Louis vit avec son frère Guillaume (« Gui »), schizophrène ayant grosso modo l’âge mental d’un enfant de dix ans (« un gros nounours de deux cent soixante livres et six pieds quatre qui fait ‘ouin’ »), et son père, atteint d’un cancer avancé. Il travaille au Tim Hortons, a la passion des humoristes. Québécois, américains, français. Il les écoute en boucle, les imite pour faire rire son frère, jette un regard de connaisseur sur leurs blagues, en mémorise plusieurs. Il fréquente aussi une petite boîte où ces sculpteurs de rires viennent faire leur rodage.
Son père a récemment ouvert un compte Tinder. Il veut trouver une amie de cœur, même si (ou parce que ?) ses jours sont comptés, n’ayant plus que quelques mois, voire quelques semaines à vivre. Louis trouve cela un peu pathétique, mais comment empêcher son paternel ?
Comment empêcher ? Cette question toute simple se trouve peut-être au cœur de ce roman urbain flirtant avec la déprime, aux marges du monde de l’humour. Hanté par le souvenir de son ex, Louis est cloué dans son appartement avec un père invalide et un frère immature, l’essentiel de sa vie consistant à réparer les pots cassés pour l’un comme pour l’autre. Son père qui invite une femme chez eux alors qu’il n’est même pas capable d’aller aux toilettes tout seul. Son frère qui met le feu au sapin de Noël par manque de jugement et qui dérive vers le délire paranoïaque parce qu’il n’a pas pris ses médicaments. Louis voudrait raisonner son père, mais comment lui dire de renoncer à un dernier espoir d’amour ? Il voudrait emmener son frère à l’hôpital, mais comment le forcer, alors que celui-ci, généralement si candide et sans malice, menace de se tuer si on l’hospitalise à nouveau ? Louis n’a pas de grandes ambitions, il n’a pas l’air d’avoir un grand potentiel non plus, mais enfin, on sent que dans un autre contexte, il pourrait peut-être faire plus de sa vie.

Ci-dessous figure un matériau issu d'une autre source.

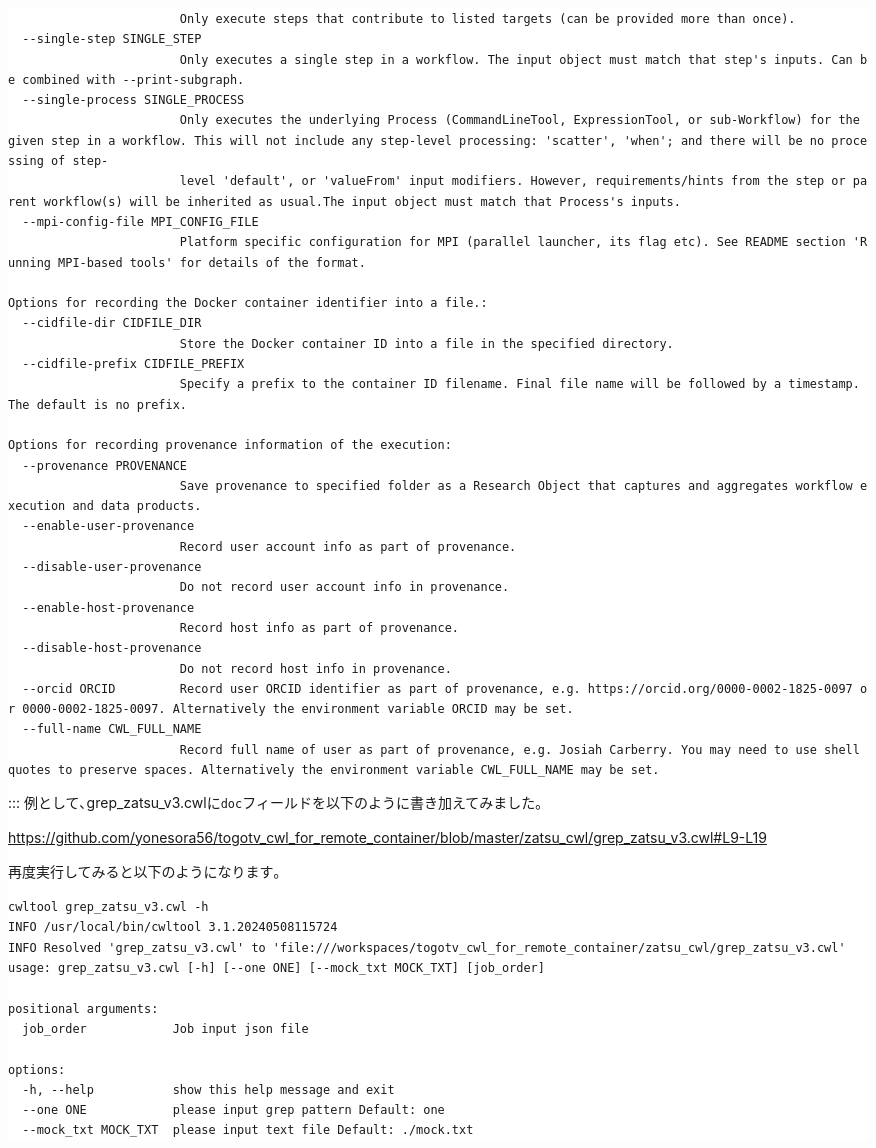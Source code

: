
 ```bash:
                        Only execute steps that contribute to listed targets (can be provided more than once).
  --single-step SINGLE_STEP
                        Only executes a single step in a workflow. The input object must match that step's inputs. Can be combined with --print-subgraph.
  --single-process SINGLE_PROCESS
                        Only executes the underlying Process (CommandLineTool, ExpressionTool, or sub-Workflow) for the given step in a workflow. This will not include any step-level processing: 'scatter', 'when'; and there will be no processing of step-
                        level 'default', or 'valueFrom' input modifiers. However, requirements/hints from the step or parent workflow(s) will be inherited as usual.The input object must match that Process's inputs.
  --mpi-config-file MPI_CONFIG_FILE
                        Platform specific configuration for MPI (parallel launcher, its flag etc). See README section 'Running MPI-based tools' for details of the format.

Options for recording the Docker container identifier into a file.:
  --cidfile-dir CIDFILE_DIR
                        Store the Docker container ID into a file in the specified directory.
  --cidfile-prefix CIDFILE_PREFIX
                        Specify a prefix to the container ID filename. Final file name will be followed by a timestamp. The default is no prefix.

Options for recording provenance information of the execution:
  --provenance PROVENANCE
                        Save provenance to specified folder as a Research Object that captures and aggregates workflow execution and data products.
  --enable-user-provenance
                        Record user account info as part of provenance.
  --disable-user-provenance
                        Do not record user account info in provenance.
  --enable-host-provenance
                        Record host info as part of provenance.
  --disable-host-provenance
                        Do not record host info in provenance.
  --orcid ORCID         Record user ORCID identifier as part of provenance, e.g. https://orcid.org/0000-0002-1825-0097 or 0000-0002-1825-0097. Alternatively the environment variable ORCID may be set.
  --full-name CWL_FULL_NAME
                        Record full name of user as part of provenance, e.g. Josiah Carberry. You may need to use shell quotes to preserve spaces. Alternatively the environment variable CWL_FULL_NAME may be set.
```
:::
例として､grep_zatsu_v3.cwlに`doc`フィールドを以下のように書き加えてみました｡

https://github.com/yonesora56/togotv_cwl_for_remote_container/blob/master/zatsu_cwl/grep_zatsu_v3.cwl#L9-L19

再度実行してみると以下のようになります｡

```bash:
cwltool grep_zatsu_v3.cwl -h
INFO /usr/local/bin/cwltool 3.1.20240508115724
INFO Resolved 'grep_zatsu_v3.cwl' to 'file:///workspaces/togotv_cwl_for_remote_container/zatsu_cwl/grep_zatsu_v3.cwl'
usage: grep_zatsu_v3.cwl [-h] [--one ONE] [--mock_txt MOCK_TXT] [job_order]

positional arguments:
  job_order            Job input json file

options:
  -h, --help           show this help message and exit
  --one ONE            please input grep pattern Default: one
  --mock_txt MOCK_TXT  please input text file Default: ./mock.txt
```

C’est donc l’histoire d’un personnage coincé dans une vie circonscrite par la faiblesse d’autrui qui nous est ici racontée.
C’est le deuxième roman du poète Jean-Christophe Réhel. L’auteur a également signé une télésérie, L’air d’aller, et sa maîtrise de l’oralité est d’ailleurs manifeste. Les répliques des personnages de La blague du siècle constituent une fascinante vitrine pour constater à quel point notre langue – non seulement le vocabulaire, mais aussi la syntaxe – s’éloigne du français de France ou du français standard. La narration, elle, se meut allégrement entre les registres, le récit étant fait par Louis lui-même.
Réhel nous amène ainsi dans un univers plutôt glauque, fait de chambres à coucher sens dessus dessous, de planchers de cuisine salis par les bottes, de Timbits sans âme et objets de gloutonnerie irréfléchie, de morceaux de sandwich éparpillés dans la rue, de carotte placée au bas du ventre d’un bonhomme de neige. Pourtant, « au milieu de toute cette bassesse », comme aurait dit Brassens, on est témoin de liens humains concrets et touchants. La vie de Louis est plus ou moins un cul-de-sac ; ça ne le réjouit guère, mais son père et son frère sont tout son univers, et il assume, malgré des sautes d’humeur et des moments de pur découragement, son rôle de protecteur, de soutien. Et puis, parfois, il se rend compte qu’il n’est peut-être pas en meilleure posture qu’eux : « J’assiste à la vie des gens qui m’entourent en admirant leurs défauts. Je suis jaloux d’eux. Je suis jaloux de mon frère schizophrène pour qui la vie semble si simple et si belle. Je suis jaloux de mon père qui a un cancer et qui ne se plaint jamais. Je suis jaloux du courage de mon père qui affronte la mort et qui souhaite à tout prix être en amour pour une dernière fois. Je le comprends tellement. Je m’ennuie de mon ex, je m’ennuie de Nic et de son odeur ».
Dénué de toute longueur, l’ensemble se lit bien.